TANGY LEMON SUPREME ICE CREAM
Makes about 3 cups
½ cup powdered confectioners’ sugar replacement sweetener (Swerve)
2 teaspoons grated lemon zest
¼ cup freshly-squeezed lemon juice
3 eggs, beaten
4 tablespoons butter
⅓ cup powdered confectioners’ sugar replacement sweetener (Swerve)

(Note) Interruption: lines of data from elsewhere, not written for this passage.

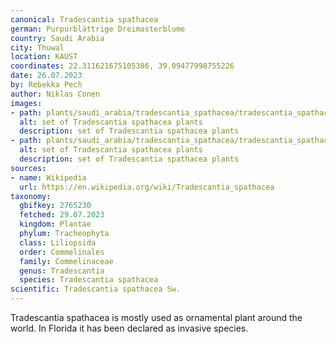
 ```yaml
---
canonical: Tradescantia spathacea
german: Purpurblättrige Dreimasterblume
country: Saudi Arabia
city: Thuwal
location: KAUST
coordinates: 22.311621675105386, 39.09477998755226
date: 26.07.2023
by: Rebekka Pech
author: Niklas Conen
images:
- path: plants/saudi_arabia/tradescantia_spathacea/tradescantia_spathacea_1.jpg
  alt: set of Tradescantia spathacea plants
  description: set of Tradescantia spathacea plants
- path: plants/saudi_arabia/tradescantia_spathacea/tradescantia_spathacea_2.jpg
  alt: set of Tradescantia spathacea plants
  description: set of Tradescantia spathacea plants
sources:
- name: Wikipedia
  url: https://en.wikipedia.org/wiki/Tradescantia_spathacea
taxonomy:
  gbifkey: 2765230
  fetched: 29.07.2023
  kingdom: Plantae
  phylum: Tracheophyta
  class: Liliopsida
  order: Commelinales
  family: Commelinaceae
  genus: Tradescantia
  species: Tradescantia spathacea
scientific: Tradescantia spathacea Sw.
---
```


Tradescantia spathacea is mostly used as ornamental plant around the world. In Florida it has been declared as invasive species.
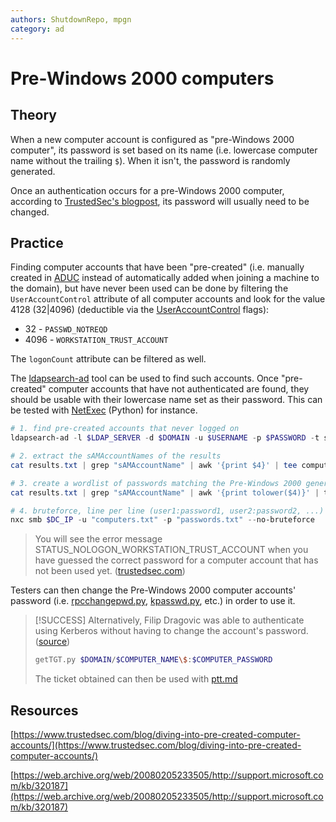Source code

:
 ```yaml
---
authors: ShutdownRepo, mpgn
category: ad
---
```


# Pre-Windows 2000 computers

## Theory

When a new computer account is configured as "pre-Windows 2000 computer", its password is set based on its name (i.e. lowercase computer name without the trailing `$`). When it isn't, the password is randomly generated.

Once an authentication occurs for a pre-Windows 2000 computer, according to [TrustedSec's blogpost](https://www.trustedsec.com/blog/diving-into-pre-created-computer-accounts/), its password will usually need to be changed.

## Practice

Finding computer accounts that have been "pre-created" (i.e. manually created in [ADUC](https://blog.netwrix.com/2017/01/30/active-directory-users-and-computers-aduc/) instead of automatically added when joining a machine to the domain), but have never been used can be done by filtering the `UserAccountControl` attribute of all computer accounts and look for the value 4128 (32|4096) (deductible via the [UserAccountControl](https://docs.microsoft.com/en-us/troubleshoot/windows-server/identity/useraccountcontrol-manipulate-account-properties) flags):

* 32 - `PASSWD_NOTREQD`
* 4096 - `WORKSTATION_TRUST_ACCOUNT`

The `logonCount` attribute can be filtered as well.

The [ldapsearch-ad](https://github.com/yaap7/ldapsearch-ad) tool can be used to find such accounts. Once "pre-created" computer accounts that have not authenticated are found, they should be usable with their lowercase name set as their password. This can be tested with [NetExec](https://github.com/Pennyw0rth/NetExec) (Python) for instance.


```powershell
# 1. find pre-created accounts that never logged on
ldapsearch-ad -l $LDAP_SERVER -d $DOMAIN -u $USERNAME -p $PASSWORD -t search -s '(&(userAccountControl=4128)(logonCount=0))' | tee results.txt

# 2. extract the sAMAccountNames of the results
cat results.txt | grep "sAMAccountName" | awk '{print $4}' | tee computers.txt

# 3. create a wordlist of passwords matching the Pre-Windows 2000 generation, based on the account names
cat results.txt | grep "sAMAccountName" | awk '{print tolower($4)}' | tr -d '$' | tee passwords.txt

# 4. bruteforce, line per line (user1:password1, user2:password2, ...)
nxc smb $DC_IP -u "computers.txt" -p "passwords.txt" --no-bruteforce
```


> You will see the error message STATUS_NOLOGON_WORKSTATION_TRUST_ACCOUNT when you have guessed the correct password for a computer account that has not been used yet. ([trustedsec.com](https://www.trustedsec.com/blog/diving-into-pre-created-computer-accounts/))

Testers can then change the Pre-Windows 2000 computer accounts' password (i.e. [rpcchangepwd.py](https://github.com/SecureAuthCorp/impacket/pull/1304), [kpasswd.py](https://github.com/SecureAuthCorp/impacket/pull/1189), etc.) in order to use it.

> [!SUCCESS]
> Alternatively, Filip Dragovic was able to authenticate using Kerberos without having to change the account's password. ([source](https://twitter.com/filip_dragovic/status/1524730451826511872))
> 
> ```bash
> getTGT.py $DOMAIN/$COMPUTER_NAME\$:$COMPUTER_PASSWORD
> ```
> 
> The ticket obtained can then be used with [ptt.md](../kerberos/ptt.md)

## Resources

[https://www.trustedsec.com/blog/diving-into-pre-created-computer-accounts/](https://www.trustedsec.com/blog/diving-into-pre-created-computer-accounts/)

[https://web.archive.org/web/20080205233505/http://support.microsoft.com/kb/320187](https://web.archive.org/web/20080205233505/http://support.microsoft.com/kb/320187)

1 ½ cups heavy whipping cream
To make the Lemon Curd, combine ½ cup sweetener, lemon zest, lemon juice and eggs in medium saucepan. Cook over low heat, stirring constantly until mixture reaches 160 degrees. Stir in butter. Cover surface with plastic wrap; chill. Combine the Lemon Curd, ⅓ cup sweetener and whipping cream in a medium bowl and mix well. Pour into ice cream freezer container and freeze according to manufacturer’s directions.
OTHER FLAVOR Category
WEDDING CAKE ICE CREAM
Makes about 1 ½ quarts
6 egg yolks
1 cup sugar
1 ½ cups half-and-half
1 ½ cups milk
¼ teaspoon salt
2 teaspoons almond extract
1 ¼ cups white cake mix
1 cup heavy whipping cream
1 teaspoon vanilla extract
In medium bowl, whisk egg yolks and sugar until well-blended. In medium saucepan, combine half-and-half, milk, salt, almond extract and cake mix; heat until bubbly. Whisk small amount of the hot milk mixture into the egg mixture then add to the saucepan, stirring constantly. Cook and stir over low heat until mixture reaches 160 degrees. Chill. Stir in whipping cream and vanilla. Pour into ice cream freezer container and freeze according to manufacturer’s directions.